### ABOUT THIS EXERCISE
Where the data below has the string "Style", return the whole line.

[Collected data]
───

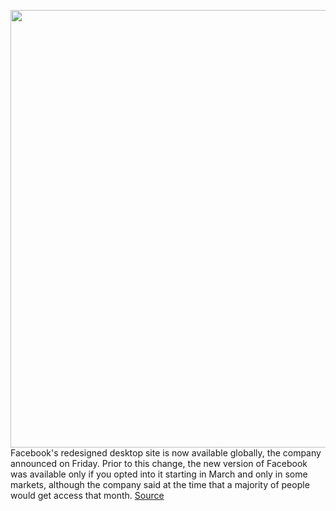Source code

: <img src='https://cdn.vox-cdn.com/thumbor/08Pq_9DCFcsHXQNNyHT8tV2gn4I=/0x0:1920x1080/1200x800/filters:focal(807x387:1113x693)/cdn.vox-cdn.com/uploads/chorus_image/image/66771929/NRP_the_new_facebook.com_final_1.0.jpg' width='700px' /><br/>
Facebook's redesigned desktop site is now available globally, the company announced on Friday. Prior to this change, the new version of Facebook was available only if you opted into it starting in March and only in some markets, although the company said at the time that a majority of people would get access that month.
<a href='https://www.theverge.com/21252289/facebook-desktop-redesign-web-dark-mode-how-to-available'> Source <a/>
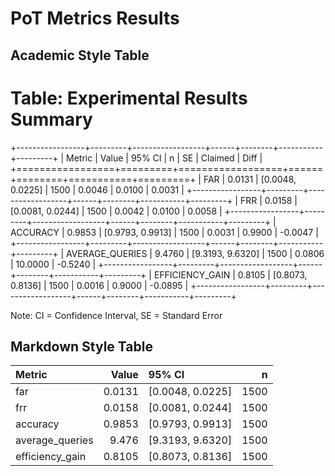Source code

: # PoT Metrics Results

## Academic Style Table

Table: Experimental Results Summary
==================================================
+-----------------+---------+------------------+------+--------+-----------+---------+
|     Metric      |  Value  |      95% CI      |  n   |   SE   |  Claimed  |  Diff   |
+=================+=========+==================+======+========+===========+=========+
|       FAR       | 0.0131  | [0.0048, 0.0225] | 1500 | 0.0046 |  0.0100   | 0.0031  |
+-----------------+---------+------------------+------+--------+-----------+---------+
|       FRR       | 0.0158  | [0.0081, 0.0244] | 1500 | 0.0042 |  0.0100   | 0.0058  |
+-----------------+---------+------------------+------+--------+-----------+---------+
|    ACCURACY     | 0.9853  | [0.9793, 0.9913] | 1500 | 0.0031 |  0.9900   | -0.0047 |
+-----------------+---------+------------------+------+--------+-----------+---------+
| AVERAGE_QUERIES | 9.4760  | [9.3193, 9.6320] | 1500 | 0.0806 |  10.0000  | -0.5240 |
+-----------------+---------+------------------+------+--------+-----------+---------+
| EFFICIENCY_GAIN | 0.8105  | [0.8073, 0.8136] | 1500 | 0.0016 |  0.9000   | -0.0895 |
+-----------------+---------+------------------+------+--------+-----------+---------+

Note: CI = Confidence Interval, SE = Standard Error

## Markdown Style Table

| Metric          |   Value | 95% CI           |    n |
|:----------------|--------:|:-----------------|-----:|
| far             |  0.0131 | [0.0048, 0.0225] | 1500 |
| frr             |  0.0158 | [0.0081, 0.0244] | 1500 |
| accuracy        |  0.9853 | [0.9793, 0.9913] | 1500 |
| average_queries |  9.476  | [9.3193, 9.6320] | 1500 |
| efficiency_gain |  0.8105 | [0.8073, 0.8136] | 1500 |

───

### RESPONSE AREA
## Academic Style Table
## Markdown Style Table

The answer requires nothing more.